* BRIEF:
You are asked to filter the data below and copy every line holding "GuaranteesAccepted".

* PROVIDED DATA:
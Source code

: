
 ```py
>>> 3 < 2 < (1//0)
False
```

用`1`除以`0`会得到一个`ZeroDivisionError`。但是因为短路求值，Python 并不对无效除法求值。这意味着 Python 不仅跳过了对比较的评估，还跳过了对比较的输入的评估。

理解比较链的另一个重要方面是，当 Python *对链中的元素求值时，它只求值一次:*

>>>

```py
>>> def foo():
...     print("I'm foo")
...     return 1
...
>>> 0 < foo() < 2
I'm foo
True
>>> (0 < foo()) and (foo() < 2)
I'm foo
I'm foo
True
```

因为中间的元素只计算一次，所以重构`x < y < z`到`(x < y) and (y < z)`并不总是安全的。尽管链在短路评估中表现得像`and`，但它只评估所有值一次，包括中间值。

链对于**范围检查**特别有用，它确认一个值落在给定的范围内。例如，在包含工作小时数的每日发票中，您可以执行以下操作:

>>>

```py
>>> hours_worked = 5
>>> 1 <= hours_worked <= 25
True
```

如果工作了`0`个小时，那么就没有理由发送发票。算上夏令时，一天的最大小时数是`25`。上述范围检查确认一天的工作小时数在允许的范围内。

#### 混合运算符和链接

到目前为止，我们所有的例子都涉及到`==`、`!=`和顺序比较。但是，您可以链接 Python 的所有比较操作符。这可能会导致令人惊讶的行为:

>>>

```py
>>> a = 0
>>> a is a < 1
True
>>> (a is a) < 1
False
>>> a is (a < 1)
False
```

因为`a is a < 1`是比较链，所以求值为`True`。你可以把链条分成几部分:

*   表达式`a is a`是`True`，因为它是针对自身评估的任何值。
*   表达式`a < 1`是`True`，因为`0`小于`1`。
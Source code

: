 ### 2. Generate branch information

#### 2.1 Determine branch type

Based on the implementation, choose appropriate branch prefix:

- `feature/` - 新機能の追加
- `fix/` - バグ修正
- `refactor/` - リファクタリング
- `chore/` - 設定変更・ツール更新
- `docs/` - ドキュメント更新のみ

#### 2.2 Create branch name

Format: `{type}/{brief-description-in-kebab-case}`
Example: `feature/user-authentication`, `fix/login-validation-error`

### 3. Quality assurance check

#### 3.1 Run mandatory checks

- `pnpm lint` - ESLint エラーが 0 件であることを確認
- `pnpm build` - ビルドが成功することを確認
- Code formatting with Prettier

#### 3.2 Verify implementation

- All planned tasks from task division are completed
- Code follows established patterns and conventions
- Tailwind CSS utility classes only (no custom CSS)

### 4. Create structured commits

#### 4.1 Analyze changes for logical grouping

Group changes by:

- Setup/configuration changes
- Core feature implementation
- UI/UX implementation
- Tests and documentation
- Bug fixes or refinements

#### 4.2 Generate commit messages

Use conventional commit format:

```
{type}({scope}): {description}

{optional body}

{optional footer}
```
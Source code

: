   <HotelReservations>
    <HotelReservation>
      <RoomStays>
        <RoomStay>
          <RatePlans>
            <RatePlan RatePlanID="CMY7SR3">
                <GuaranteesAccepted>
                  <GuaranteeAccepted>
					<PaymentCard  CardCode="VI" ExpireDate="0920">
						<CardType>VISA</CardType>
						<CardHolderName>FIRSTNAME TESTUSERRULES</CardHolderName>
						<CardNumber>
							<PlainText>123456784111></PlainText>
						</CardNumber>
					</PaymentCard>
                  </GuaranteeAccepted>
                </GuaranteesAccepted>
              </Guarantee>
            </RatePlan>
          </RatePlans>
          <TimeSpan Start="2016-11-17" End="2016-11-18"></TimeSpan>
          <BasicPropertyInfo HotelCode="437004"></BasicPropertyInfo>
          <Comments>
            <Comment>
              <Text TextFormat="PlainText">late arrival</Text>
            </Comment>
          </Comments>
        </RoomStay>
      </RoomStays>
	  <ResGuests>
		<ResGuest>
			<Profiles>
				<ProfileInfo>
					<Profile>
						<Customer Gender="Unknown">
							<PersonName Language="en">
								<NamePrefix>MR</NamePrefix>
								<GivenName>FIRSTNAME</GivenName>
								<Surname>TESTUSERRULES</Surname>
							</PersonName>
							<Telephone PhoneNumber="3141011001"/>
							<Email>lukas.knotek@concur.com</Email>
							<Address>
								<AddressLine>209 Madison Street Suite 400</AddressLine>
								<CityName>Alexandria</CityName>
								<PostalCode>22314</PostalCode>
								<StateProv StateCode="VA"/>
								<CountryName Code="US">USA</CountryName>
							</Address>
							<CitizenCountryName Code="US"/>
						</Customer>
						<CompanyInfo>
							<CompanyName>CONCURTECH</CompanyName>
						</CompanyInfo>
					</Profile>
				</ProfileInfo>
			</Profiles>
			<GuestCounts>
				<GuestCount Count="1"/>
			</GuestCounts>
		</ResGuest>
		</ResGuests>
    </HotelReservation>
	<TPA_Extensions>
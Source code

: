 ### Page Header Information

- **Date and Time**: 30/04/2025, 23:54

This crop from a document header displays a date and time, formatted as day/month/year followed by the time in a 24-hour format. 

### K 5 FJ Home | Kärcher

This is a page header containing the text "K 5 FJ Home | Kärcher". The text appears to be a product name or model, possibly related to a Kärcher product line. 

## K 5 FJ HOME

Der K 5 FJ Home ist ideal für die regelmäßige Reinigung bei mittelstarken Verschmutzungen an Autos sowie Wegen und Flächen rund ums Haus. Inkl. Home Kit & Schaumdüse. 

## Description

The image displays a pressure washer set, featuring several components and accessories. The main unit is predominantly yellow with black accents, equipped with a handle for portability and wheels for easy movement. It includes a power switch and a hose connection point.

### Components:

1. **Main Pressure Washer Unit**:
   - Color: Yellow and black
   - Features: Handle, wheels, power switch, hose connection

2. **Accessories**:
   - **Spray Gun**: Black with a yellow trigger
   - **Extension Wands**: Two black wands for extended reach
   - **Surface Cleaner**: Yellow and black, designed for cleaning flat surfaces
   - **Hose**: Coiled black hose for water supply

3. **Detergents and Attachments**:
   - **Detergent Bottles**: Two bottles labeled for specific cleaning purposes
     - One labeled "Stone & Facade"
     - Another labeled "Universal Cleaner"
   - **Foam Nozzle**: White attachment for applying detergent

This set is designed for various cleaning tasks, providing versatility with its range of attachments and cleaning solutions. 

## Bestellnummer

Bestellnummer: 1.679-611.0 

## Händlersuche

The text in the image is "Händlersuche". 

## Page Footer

* ANSWER SPACE:
                <GuaranteesAccepted>
                </GuaranteesAccepted>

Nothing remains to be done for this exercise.